Stored data entries
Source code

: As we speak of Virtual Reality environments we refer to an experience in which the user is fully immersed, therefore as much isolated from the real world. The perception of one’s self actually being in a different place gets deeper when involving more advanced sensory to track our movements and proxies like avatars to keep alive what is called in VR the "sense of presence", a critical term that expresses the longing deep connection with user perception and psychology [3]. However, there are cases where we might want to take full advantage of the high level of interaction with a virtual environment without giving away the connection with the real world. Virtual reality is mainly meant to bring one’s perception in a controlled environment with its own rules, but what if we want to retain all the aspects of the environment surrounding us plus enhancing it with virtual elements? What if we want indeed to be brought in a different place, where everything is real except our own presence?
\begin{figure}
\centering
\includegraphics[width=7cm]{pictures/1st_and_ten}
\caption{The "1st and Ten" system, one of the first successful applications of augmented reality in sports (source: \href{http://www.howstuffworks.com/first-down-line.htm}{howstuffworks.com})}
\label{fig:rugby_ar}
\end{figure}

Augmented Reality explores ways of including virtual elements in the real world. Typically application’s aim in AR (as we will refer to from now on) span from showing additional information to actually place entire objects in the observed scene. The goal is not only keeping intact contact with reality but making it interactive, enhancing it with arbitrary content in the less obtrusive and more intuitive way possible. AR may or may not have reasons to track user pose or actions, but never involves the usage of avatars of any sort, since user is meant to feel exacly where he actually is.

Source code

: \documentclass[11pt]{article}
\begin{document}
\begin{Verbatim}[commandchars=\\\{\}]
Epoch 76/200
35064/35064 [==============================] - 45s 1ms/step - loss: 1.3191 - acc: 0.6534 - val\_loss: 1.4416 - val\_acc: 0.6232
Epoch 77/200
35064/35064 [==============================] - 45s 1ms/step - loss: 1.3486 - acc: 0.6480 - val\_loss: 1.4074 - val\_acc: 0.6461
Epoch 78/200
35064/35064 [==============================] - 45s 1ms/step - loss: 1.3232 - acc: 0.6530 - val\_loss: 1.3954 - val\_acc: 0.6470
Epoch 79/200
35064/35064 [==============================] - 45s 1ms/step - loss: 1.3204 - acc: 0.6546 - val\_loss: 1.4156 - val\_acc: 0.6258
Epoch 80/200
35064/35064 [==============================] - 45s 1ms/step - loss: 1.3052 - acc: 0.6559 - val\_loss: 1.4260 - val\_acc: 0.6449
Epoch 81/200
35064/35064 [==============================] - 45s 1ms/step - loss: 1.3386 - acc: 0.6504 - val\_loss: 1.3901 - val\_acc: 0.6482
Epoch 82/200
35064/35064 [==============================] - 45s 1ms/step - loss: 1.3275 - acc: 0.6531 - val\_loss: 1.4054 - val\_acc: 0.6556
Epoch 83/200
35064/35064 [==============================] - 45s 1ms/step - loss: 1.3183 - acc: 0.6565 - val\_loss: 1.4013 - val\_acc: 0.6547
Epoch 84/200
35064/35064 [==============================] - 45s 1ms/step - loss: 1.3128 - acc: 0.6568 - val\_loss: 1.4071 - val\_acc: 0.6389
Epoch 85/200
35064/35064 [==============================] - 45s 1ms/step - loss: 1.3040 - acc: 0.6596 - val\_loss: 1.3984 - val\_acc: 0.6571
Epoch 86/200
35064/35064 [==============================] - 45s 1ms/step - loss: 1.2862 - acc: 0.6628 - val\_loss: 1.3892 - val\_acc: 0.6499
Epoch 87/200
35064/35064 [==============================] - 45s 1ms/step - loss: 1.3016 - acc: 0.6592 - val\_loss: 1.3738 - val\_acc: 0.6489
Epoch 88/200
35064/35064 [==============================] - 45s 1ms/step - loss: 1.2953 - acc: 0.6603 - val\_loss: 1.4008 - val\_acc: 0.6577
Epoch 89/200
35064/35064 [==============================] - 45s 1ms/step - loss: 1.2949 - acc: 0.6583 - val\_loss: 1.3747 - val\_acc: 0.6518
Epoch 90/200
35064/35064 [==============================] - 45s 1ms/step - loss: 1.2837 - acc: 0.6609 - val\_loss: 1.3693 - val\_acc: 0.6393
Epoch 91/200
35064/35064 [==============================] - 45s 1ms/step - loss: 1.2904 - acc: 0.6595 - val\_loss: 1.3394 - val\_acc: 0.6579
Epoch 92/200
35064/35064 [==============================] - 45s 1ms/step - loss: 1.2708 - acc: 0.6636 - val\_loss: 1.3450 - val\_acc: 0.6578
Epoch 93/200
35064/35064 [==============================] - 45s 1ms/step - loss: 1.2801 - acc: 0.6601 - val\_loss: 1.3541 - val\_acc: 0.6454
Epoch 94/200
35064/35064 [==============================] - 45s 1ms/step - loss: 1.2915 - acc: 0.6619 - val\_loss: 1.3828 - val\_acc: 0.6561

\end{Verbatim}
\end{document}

Exercise goal: Those lines above that contain the string "actually" should be returned.

The completed task:
: As we speak of Virtual Reality environments we refer to an experience in which the user is fully immersed, therefore as much isolated from the real world. The perception of one’s self actually being in a different place gets deeper when involving more advanced sensory to track our movements and proxies like avatars to keep alive what is called in VR the "sense of presence", a critical term that expresses the longing deep connection with user perception and psychology [3]. However, there are cases where we might want to take full advantage of the high level of interaction with a virtual environment without giving away the connection with the real world. Virtual reality is mainly meant to bring one’s perception in a controlled environment with its own rules, but what if we want to retain all the aspects of the environment surrounding us plus enhancing it with virtual elements? What if we want indeed to be brought in a different place, where everything is real except our own presence?
Augmented Reality explores ways of including virtual elements in the real world. Typically application’s aim in AR (as we will refer to from now on) span from showing additional information to actually place entire objects in the observed scene. The goal is not only keeping intact contact with reality but making it interactive, enhancing it with arbitrary content in the less obtrusive and more intuitive way possible. AR may or may not have reasons to track user pose or actions, but never involves the usage of avatars of any sort, since user is meant to feel exacly where he actually is.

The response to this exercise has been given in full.